Task details
Look for the word "Yves" in the records, and copy each line where it appears.

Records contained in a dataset
......

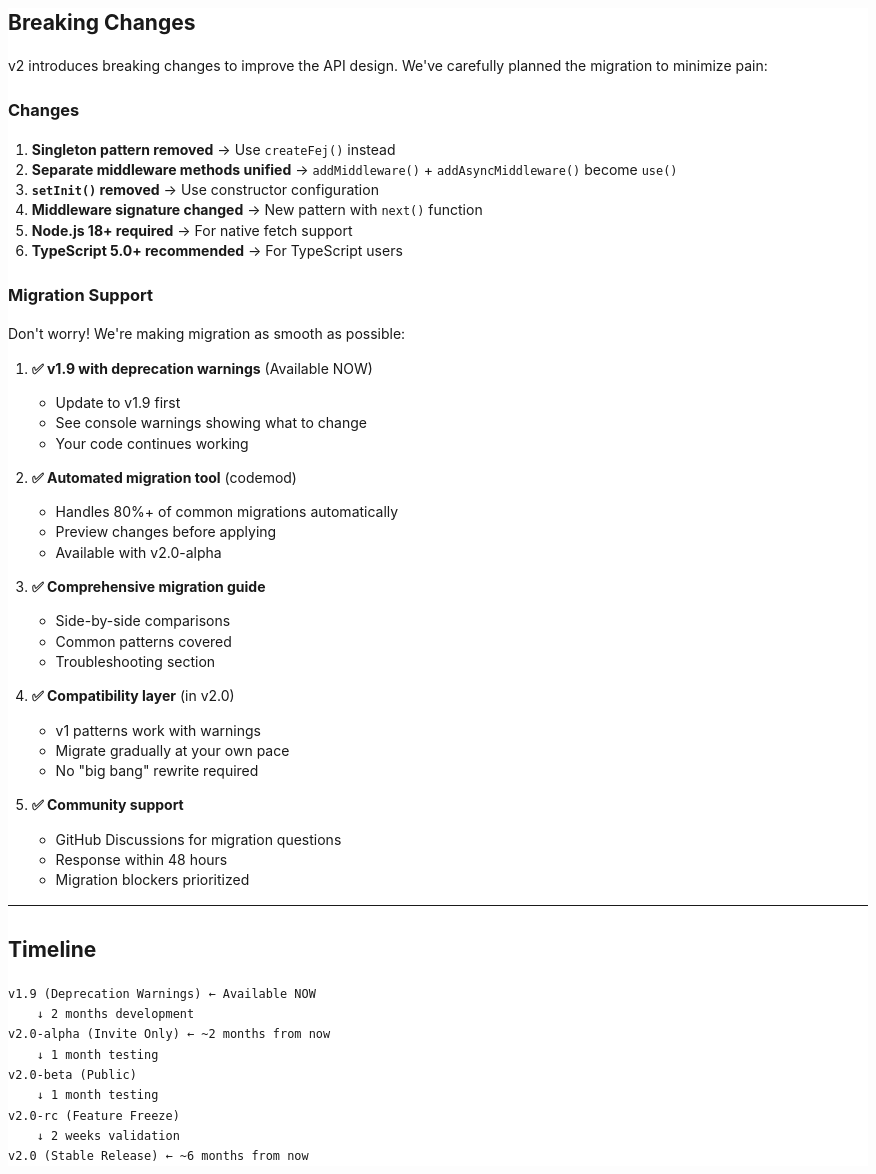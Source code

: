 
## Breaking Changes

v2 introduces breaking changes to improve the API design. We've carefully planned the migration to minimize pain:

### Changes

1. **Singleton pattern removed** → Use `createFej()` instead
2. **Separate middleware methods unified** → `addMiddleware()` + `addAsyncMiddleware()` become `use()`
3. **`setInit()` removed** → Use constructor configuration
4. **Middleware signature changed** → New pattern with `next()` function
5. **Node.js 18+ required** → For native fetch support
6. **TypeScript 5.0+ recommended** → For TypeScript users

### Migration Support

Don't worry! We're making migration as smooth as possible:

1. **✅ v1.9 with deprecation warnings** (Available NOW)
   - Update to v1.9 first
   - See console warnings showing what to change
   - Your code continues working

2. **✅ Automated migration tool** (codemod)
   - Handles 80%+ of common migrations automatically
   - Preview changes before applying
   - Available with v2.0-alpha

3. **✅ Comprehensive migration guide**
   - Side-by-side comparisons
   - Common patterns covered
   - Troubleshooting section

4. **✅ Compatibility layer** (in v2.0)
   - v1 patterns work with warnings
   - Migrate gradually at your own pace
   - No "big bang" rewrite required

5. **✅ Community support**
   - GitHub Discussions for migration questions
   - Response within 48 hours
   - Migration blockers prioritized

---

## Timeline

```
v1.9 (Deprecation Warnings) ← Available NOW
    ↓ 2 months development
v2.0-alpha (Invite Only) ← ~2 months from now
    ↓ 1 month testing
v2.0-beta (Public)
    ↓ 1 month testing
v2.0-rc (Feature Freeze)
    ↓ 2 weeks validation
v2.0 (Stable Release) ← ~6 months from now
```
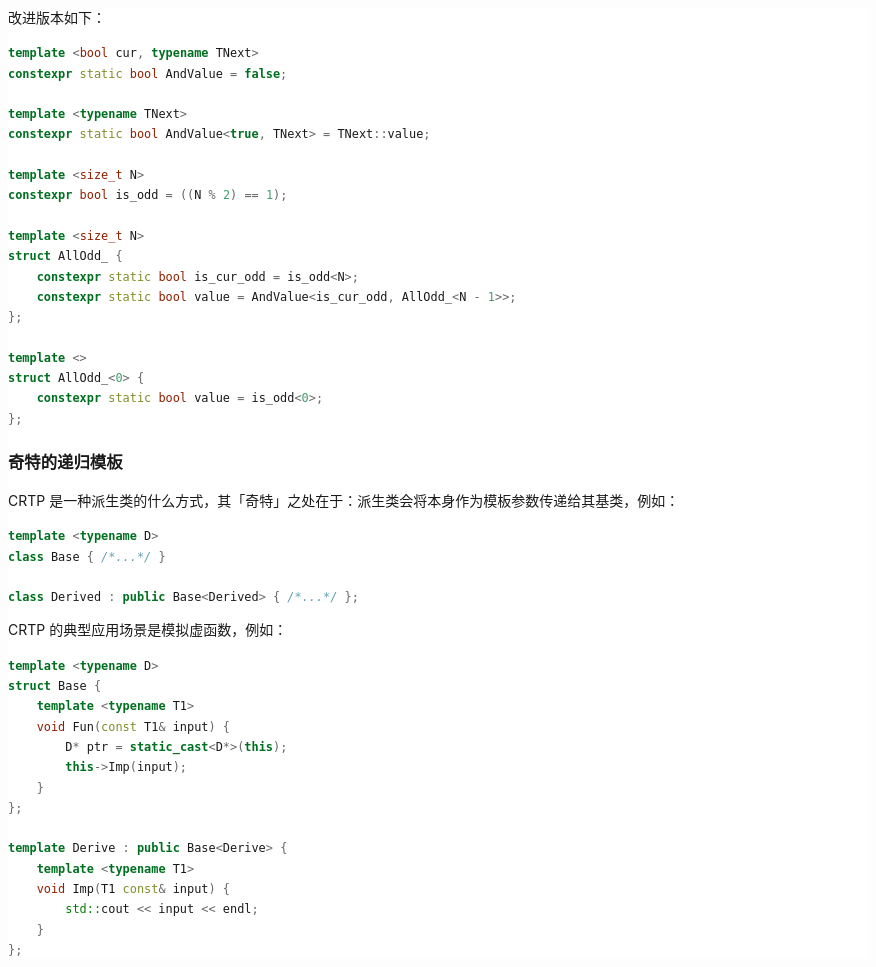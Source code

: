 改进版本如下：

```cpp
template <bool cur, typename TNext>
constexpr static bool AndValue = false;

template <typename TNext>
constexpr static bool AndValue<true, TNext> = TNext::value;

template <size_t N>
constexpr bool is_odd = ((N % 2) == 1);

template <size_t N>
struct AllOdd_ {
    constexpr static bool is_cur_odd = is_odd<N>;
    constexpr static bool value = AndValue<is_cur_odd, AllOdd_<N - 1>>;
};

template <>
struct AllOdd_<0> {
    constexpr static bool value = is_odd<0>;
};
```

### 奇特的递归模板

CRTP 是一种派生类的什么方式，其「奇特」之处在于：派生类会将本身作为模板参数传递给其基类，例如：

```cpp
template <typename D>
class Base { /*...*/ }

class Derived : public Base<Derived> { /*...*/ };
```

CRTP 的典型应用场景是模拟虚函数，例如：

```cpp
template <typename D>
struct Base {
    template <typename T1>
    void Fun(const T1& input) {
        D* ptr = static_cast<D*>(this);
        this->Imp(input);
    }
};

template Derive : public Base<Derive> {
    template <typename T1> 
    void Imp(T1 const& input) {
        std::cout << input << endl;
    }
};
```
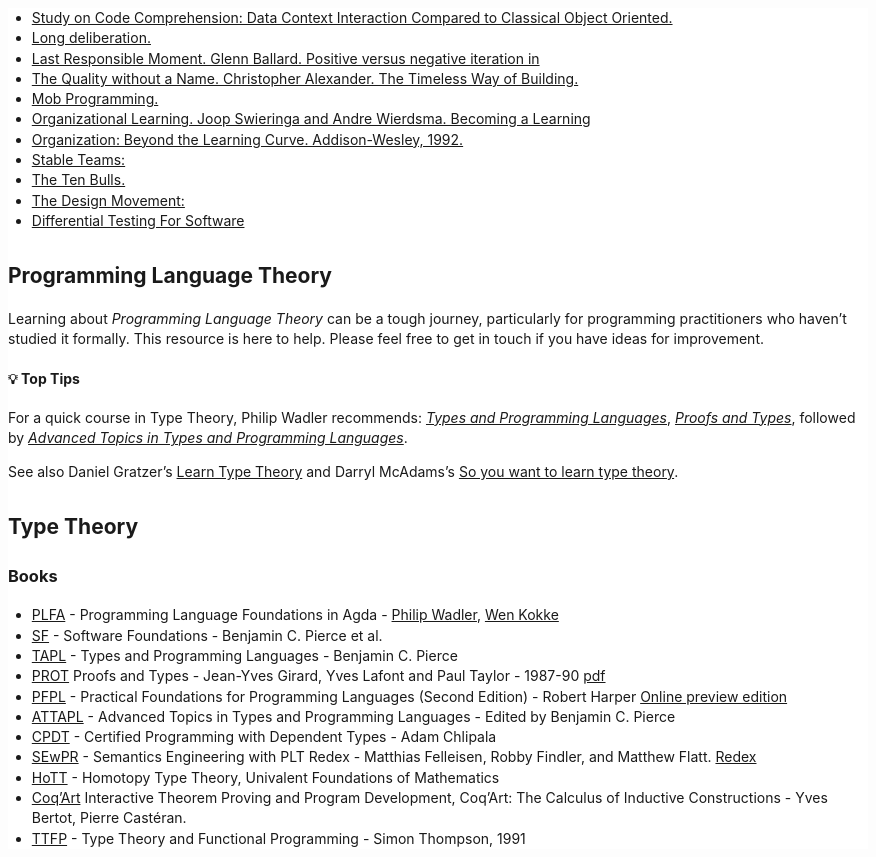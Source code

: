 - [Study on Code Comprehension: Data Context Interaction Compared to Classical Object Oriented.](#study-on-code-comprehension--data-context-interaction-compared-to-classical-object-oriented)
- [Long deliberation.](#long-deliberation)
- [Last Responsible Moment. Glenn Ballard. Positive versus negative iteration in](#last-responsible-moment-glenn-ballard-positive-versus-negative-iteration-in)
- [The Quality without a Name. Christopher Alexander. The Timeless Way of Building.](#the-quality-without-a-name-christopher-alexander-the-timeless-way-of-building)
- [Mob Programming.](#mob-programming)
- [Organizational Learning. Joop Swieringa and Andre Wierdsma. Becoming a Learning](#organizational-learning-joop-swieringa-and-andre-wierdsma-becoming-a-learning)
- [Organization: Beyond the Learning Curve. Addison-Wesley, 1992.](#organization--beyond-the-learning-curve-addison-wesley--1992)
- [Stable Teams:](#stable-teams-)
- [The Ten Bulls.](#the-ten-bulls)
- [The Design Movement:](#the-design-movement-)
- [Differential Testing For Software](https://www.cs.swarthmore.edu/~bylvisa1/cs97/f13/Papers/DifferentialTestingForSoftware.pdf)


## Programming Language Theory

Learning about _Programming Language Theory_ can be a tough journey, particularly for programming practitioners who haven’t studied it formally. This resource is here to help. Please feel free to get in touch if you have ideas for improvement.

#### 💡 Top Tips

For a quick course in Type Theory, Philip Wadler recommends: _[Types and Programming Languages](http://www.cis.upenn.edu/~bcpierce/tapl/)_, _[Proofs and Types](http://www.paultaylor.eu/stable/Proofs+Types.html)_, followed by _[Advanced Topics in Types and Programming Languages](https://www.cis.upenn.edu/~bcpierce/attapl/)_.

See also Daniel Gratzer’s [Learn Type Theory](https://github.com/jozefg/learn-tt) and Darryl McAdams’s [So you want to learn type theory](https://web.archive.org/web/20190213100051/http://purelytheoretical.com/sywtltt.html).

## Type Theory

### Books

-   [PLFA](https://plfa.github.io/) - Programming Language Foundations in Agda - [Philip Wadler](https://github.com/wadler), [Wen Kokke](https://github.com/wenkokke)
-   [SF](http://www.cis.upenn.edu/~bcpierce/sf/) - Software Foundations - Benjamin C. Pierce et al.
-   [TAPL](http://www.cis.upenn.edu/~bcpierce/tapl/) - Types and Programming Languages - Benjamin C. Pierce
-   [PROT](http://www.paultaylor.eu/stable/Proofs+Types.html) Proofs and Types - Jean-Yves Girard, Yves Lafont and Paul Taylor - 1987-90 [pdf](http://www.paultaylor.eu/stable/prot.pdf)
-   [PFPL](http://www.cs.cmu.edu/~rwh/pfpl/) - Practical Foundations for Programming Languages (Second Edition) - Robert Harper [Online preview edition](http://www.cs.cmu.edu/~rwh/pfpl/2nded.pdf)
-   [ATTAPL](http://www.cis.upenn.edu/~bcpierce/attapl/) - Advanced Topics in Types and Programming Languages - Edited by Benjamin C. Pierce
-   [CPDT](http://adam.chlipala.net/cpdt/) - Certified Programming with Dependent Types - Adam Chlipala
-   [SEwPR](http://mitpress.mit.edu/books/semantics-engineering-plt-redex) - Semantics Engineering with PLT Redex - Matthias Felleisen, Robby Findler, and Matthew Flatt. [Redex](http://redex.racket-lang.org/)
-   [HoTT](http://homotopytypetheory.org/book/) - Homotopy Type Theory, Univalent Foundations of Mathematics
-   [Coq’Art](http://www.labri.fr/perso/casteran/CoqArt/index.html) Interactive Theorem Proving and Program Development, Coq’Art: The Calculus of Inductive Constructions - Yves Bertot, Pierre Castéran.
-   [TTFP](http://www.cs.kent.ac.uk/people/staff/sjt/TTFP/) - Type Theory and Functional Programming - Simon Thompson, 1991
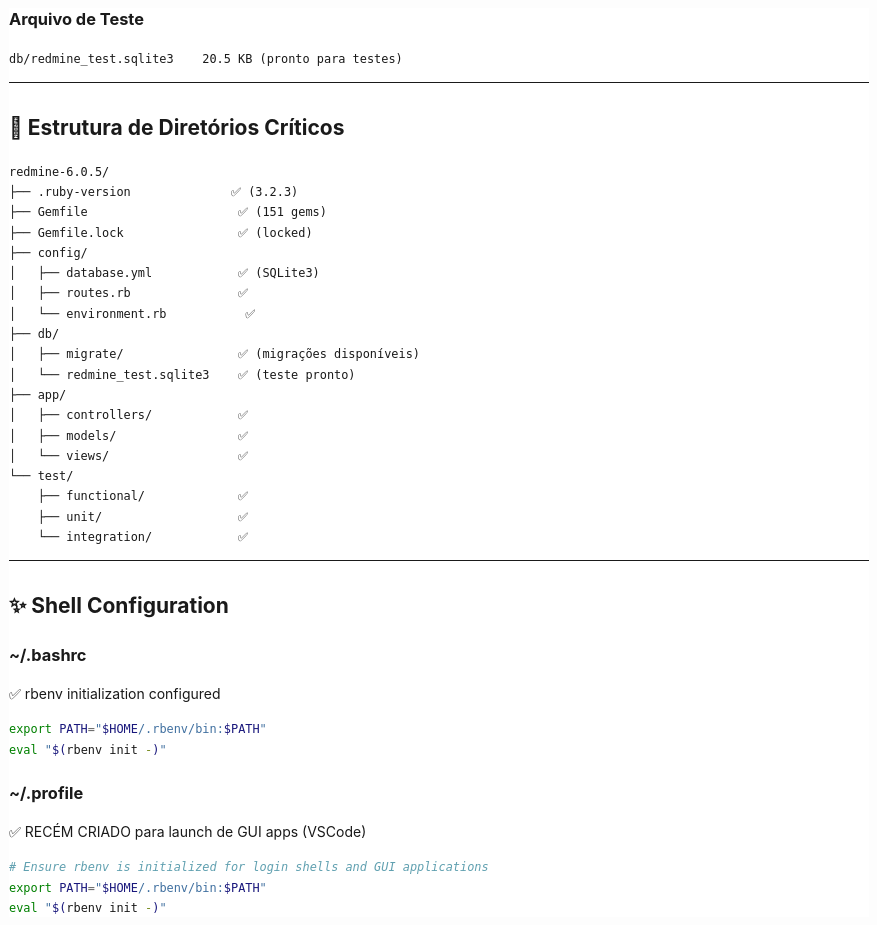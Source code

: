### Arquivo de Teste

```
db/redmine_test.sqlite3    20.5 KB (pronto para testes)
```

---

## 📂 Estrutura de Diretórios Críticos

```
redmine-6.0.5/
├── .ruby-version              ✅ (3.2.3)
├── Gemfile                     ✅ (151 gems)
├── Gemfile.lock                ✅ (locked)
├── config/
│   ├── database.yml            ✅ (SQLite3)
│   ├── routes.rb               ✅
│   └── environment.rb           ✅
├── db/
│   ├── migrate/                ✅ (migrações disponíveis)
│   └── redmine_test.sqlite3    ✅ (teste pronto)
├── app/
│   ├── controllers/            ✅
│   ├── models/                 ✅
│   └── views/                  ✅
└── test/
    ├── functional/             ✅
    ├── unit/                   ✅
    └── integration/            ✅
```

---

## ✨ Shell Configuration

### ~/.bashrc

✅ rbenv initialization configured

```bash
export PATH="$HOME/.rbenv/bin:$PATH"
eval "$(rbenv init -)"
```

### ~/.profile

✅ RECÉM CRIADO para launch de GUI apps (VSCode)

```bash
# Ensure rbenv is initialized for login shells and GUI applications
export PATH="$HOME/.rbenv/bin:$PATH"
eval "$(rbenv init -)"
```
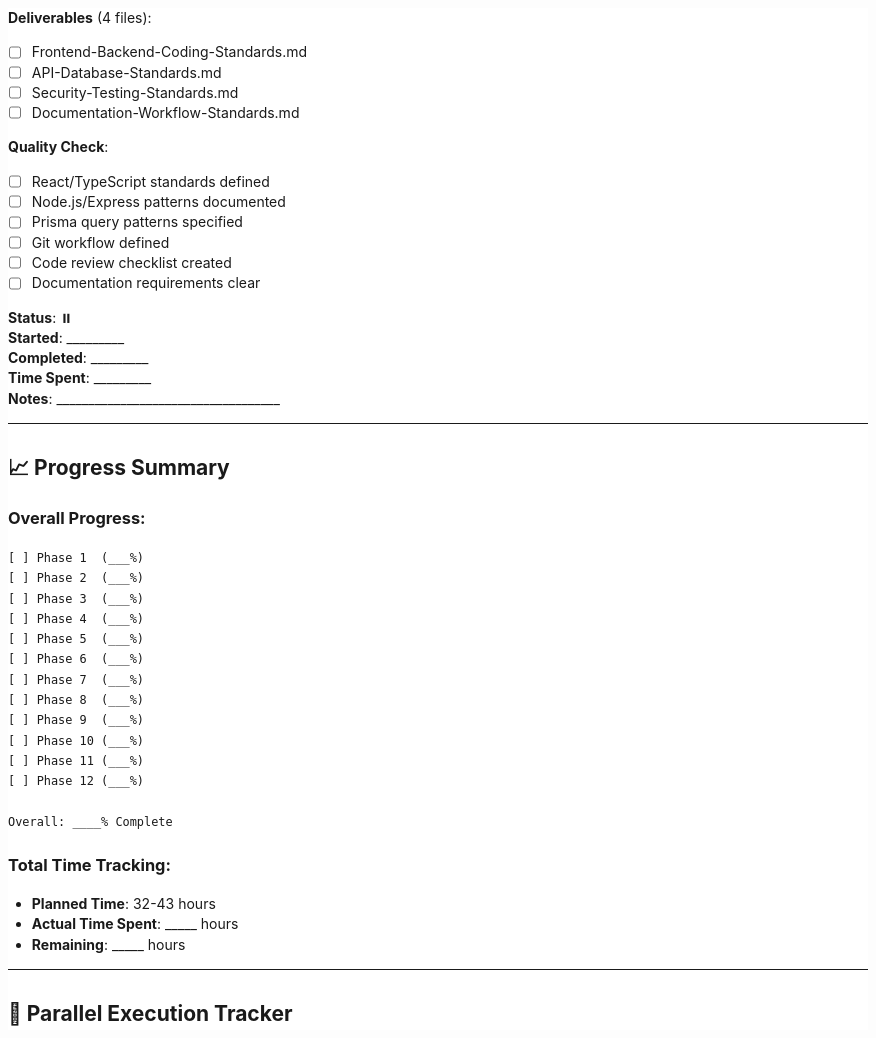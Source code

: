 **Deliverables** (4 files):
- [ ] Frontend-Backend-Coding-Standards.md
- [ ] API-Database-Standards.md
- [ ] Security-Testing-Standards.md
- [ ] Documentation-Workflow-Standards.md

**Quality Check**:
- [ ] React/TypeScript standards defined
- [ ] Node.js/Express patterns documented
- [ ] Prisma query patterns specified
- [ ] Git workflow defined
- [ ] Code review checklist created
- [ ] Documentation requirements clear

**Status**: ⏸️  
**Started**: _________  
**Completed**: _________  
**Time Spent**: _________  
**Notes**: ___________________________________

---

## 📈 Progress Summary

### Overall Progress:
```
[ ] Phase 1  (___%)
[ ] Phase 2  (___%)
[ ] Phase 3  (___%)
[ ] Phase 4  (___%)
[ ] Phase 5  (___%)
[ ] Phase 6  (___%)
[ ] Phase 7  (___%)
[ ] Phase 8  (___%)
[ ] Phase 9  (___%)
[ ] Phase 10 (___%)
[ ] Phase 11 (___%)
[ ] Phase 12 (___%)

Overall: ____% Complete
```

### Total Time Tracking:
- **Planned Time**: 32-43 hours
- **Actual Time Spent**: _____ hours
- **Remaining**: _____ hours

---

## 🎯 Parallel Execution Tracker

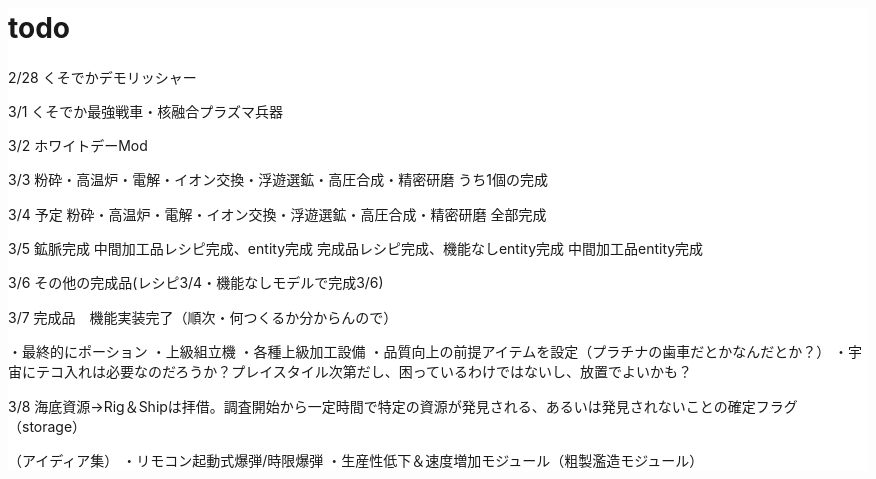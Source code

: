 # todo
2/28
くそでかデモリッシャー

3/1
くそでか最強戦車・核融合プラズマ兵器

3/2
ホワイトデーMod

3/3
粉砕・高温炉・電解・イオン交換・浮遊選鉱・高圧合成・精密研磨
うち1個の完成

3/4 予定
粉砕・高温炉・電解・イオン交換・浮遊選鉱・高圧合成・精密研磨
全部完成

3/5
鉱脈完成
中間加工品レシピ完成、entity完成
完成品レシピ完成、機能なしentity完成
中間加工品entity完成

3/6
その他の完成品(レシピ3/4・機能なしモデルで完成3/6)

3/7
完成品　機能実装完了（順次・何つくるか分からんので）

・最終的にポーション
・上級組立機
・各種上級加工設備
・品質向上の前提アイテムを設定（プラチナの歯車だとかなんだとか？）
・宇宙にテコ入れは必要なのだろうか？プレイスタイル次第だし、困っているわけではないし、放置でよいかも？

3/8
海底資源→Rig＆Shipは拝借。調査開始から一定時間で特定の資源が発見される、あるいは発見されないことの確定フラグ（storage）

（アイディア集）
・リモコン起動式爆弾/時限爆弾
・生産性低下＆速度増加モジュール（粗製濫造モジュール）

......

Your response
-   [PROT](http://www.paultaylor.eu/stable/Proofs+Types.html) Proofs and Types - Jean-Yves Girard, Yves Lafont and Paul Taylor - 1987-90 [pdf](http://www.paultaylor.eu/stable/prot.pdf)
-   [Coq’Art](http://www.labri.fr/perso/casteran/CoqArt/index.html) Interactive Theorem Proving and Program Development, Coq’Art: The Calculus of Inductive Constructions - Yves Bertot, Pierre Castéran.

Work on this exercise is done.